+++ Material shown +++

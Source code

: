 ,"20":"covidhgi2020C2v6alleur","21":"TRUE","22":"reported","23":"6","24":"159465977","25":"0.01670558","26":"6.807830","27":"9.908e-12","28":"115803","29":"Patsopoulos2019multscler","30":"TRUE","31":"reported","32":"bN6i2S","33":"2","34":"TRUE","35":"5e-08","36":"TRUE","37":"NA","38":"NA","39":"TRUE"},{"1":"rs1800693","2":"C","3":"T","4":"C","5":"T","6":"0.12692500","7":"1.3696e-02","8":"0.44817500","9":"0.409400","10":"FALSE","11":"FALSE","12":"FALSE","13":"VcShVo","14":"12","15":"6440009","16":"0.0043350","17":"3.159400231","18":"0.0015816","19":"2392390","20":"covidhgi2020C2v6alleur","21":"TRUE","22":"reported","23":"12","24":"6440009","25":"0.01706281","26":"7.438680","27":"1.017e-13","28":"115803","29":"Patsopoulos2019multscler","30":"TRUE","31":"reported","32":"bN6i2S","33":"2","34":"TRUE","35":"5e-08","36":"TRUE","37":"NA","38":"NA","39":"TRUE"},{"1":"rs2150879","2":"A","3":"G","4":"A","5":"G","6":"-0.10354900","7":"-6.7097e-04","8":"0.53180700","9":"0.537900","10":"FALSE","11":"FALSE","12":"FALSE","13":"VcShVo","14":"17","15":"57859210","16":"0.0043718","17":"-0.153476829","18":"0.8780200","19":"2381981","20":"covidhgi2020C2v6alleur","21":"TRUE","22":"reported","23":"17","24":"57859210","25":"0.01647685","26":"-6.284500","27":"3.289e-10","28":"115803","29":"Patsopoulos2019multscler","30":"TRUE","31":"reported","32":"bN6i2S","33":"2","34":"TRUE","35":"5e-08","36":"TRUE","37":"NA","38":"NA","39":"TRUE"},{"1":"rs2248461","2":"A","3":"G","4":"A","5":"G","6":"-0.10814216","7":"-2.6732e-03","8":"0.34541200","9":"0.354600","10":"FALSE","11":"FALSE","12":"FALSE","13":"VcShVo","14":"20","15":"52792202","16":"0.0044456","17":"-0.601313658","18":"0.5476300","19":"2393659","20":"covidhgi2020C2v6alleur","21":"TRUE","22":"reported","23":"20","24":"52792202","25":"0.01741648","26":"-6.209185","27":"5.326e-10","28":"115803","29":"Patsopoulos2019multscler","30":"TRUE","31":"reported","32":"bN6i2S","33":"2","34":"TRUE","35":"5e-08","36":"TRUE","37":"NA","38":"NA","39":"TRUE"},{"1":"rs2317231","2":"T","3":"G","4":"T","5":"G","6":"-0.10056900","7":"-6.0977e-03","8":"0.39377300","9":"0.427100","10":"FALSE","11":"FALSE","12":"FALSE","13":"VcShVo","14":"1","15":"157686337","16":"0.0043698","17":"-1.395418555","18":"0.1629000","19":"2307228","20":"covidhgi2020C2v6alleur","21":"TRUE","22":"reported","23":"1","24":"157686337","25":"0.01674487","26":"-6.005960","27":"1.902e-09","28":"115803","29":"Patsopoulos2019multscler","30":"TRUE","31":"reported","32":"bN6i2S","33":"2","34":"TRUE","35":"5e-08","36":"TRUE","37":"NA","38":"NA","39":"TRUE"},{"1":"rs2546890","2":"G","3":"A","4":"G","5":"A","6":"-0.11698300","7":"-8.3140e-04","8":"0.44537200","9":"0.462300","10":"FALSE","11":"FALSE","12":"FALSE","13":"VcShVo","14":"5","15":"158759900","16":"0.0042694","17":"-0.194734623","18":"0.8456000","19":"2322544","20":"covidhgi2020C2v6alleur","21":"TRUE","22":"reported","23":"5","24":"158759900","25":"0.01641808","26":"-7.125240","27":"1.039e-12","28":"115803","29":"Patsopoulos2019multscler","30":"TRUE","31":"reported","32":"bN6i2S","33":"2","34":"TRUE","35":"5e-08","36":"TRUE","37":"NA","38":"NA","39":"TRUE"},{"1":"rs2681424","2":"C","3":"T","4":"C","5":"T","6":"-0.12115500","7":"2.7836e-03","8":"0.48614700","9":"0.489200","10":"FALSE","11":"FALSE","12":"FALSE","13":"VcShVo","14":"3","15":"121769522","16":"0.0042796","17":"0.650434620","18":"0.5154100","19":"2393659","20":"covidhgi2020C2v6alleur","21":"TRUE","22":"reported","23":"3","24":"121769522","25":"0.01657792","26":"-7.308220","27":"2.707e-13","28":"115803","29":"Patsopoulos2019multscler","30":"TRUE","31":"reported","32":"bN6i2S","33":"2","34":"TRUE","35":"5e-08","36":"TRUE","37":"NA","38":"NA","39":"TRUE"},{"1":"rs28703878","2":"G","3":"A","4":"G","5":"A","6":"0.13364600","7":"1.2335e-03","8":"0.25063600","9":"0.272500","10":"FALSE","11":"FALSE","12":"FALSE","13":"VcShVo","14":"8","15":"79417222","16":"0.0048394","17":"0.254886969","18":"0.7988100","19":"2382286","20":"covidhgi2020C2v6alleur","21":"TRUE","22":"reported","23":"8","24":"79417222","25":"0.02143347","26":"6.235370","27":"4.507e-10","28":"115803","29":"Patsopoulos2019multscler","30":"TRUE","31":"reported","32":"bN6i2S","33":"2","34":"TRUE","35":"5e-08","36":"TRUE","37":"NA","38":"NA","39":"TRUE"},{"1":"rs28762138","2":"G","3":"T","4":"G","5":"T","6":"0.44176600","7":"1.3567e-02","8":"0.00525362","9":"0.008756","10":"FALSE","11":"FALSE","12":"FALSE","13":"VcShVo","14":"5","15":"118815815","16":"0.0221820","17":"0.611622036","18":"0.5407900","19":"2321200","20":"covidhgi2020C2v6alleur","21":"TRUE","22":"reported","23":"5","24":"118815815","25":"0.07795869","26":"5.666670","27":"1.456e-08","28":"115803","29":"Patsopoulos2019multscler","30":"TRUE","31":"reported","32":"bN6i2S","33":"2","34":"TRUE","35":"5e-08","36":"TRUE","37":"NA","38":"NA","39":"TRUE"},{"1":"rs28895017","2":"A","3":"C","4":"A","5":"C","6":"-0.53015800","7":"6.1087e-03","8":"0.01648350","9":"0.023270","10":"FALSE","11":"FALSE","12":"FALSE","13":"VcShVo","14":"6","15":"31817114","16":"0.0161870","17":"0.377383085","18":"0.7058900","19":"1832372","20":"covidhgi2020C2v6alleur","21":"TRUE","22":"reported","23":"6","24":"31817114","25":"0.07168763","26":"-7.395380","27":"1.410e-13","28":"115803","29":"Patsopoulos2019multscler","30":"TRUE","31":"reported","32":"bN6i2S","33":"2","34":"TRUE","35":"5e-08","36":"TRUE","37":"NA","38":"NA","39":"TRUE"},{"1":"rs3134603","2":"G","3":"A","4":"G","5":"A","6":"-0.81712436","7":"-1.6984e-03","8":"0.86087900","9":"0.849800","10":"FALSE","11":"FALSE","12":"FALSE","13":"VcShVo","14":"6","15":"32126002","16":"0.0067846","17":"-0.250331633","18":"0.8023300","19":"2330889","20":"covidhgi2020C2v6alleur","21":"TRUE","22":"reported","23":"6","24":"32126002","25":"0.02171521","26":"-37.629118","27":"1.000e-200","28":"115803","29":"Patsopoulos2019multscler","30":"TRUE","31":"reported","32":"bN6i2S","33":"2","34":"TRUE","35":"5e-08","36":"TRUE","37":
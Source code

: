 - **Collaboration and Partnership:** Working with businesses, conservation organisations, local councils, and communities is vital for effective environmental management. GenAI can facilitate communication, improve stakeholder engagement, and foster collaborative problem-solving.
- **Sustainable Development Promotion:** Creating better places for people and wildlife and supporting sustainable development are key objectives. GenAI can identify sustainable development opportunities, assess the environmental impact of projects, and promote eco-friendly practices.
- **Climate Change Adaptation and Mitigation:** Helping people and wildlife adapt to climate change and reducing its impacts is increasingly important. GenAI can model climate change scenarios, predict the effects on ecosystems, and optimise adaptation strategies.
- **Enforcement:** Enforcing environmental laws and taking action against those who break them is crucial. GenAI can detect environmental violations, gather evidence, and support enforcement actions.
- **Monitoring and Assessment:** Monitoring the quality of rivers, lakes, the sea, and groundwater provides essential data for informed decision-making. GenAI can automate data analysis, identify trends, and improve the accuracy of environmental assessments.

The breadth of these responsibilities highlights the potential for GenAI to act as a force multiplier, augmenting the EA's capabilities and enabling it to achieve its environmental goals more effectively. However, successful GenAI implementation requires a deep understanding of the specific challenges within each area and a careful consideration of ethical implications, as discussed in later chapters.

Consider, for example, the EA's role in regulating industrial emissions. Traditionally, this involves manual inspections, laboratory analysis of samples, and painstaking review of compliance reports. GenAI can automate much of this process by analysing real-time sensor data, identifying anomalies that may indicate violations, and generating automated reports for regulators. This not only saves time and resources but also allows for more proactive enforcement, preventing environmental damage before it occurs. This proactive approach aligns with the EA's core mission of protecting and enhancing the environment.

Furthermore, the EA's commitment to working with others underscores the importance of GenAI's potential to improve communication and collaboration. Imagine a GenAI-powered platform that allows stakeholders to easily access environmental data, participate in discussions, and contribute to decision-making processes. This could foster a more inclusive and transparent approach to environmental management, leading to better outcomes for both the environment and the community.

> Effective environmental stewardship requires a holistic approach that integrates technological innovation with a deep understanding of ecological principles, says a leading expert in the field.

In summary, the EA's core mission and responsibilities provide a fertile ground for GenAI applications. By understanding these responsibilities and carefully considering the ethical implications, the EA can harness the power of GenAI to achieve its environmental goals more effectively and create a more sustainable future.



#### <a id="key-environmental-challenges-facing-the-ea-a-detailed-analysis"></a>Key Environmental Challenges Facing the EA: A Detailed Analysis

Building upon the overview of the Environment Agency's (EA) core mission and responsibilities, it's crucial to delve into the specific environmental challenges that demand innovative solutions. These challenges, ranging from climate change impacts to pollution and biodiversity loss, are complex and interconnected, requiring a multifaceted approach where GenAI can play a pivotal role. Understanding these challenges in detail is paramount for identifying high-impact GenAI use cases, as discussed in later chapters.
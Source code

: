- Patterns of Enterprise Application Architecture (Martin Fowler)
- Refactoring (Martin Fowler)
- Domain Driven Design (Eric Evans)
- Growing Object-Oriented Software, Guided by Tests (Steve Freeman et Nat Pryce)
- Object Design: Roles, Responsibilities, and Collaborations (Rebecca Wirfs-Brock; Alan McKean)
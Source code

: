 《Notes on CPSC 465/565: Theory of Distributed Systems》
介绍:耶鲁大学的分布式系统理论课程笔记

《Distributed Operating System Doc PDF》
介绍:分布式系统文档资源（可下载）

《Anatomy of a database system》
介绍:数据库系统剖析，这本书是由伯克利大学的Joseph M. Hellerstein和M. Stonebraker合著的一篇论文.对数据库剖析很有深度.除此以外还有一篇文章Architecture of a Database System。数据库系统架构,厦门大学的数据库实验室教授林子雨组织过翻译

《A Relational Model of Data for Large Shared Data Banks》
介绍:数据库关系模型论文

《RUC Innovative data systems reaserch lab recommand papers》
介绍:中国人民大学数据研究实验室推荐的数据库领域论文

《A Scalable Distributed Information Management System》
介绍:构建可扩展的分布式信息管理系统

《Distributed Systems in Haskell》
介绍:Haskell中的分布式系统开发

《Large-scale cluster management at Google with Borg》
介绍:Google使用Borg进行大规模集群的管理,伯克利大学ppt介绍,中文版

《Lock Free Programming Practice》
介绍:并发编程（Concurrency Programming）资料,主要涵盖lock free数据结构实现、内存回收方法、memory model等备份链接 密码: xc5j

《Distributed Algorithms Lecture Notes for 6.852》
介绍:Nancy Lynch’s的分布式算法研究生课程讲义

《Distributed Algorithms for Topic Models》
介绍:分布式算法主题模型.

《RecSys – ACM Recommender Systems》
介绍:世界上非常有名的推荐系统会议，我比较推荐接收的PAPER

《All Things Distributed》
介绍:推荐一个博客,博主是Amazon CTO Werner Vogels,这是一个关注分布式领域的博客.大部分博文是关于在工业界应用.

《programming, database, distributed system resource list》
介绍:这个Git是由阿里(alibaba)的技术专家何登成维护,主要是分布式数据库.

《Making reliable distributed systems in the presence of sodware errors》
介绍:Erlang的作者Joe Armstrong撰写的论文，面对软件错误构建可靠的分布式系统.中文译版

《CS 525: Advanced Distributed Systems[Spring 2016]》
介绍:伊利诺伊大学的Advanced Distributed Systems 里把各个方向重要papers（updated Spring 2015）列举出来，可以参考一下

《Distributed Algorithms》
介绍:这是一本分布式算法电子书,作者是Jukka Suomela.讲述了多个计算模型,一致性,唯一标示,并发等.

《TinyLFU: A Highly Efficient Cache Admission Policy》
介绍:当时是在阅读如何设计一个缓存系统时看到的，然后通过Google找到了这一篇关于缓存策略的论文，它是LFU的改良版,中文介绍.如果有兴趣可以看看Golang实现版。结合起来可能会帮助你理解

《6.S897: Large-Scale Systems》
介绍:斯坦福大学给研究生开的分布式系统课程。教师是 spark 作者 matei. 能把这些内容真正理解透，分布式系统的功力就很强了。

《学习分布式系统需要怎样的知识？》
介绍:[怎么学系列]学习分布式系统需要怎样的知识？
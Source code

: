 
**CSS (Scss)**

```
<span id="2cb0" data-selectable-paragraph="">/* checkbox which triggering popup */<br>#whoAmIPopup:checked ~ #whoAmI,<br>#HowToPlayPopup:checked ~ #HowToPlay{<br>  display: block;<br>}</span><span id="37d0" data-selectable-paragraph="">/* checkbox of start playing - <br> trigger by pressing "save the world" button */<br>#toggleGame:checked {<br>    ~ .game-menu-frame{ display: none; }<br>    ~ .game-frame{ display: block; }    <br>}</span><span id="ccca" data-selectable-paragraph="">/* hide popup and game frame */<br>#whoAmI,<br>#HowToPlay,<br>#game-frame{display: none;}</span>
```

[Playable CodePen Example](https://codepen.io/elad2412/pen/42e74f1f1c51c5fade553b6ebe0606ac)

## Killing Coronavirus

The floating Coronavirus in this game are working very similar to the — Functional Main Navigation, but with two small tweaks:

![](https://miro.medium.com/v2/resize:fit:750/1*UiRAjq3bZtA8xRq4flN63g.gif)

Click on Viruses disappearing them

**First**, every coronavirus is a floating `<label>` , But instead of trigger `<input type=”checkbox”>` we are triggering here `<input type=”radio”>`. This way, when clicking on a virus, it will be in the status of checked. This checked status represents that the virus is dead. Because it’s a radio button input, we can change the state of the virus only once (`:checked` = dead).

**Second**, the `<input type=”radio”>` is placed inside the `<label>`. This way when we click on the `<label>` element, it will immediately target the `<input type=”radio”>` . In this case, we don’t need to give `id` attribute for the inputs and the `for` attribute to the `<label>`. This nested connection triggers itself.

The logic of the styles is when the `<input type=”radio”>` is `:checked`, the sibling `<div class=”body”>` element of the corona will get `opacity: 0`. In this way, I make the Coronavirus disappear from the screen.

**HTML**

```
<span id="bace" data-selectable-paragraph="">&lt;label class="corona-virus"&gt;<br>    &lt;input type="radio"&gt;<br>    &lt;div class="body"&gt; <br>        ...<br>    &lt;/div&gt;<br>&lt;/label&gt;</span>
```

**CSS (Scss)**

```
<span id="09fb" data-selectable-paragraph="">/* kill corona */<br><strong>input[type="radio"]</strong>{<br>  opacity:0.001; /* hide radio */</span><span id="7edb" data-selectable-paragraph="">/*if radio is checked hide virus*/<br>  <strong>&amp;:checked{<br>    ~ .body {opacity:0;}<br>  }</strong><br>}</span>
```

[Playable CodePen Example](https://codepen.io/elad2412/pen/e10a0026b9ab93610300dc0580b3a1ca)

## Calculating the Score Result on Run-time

+++

> What is being asked
Counting only lines that hold the word "goals", say how many there are in the listing above and add nothing.

> Exercise result
2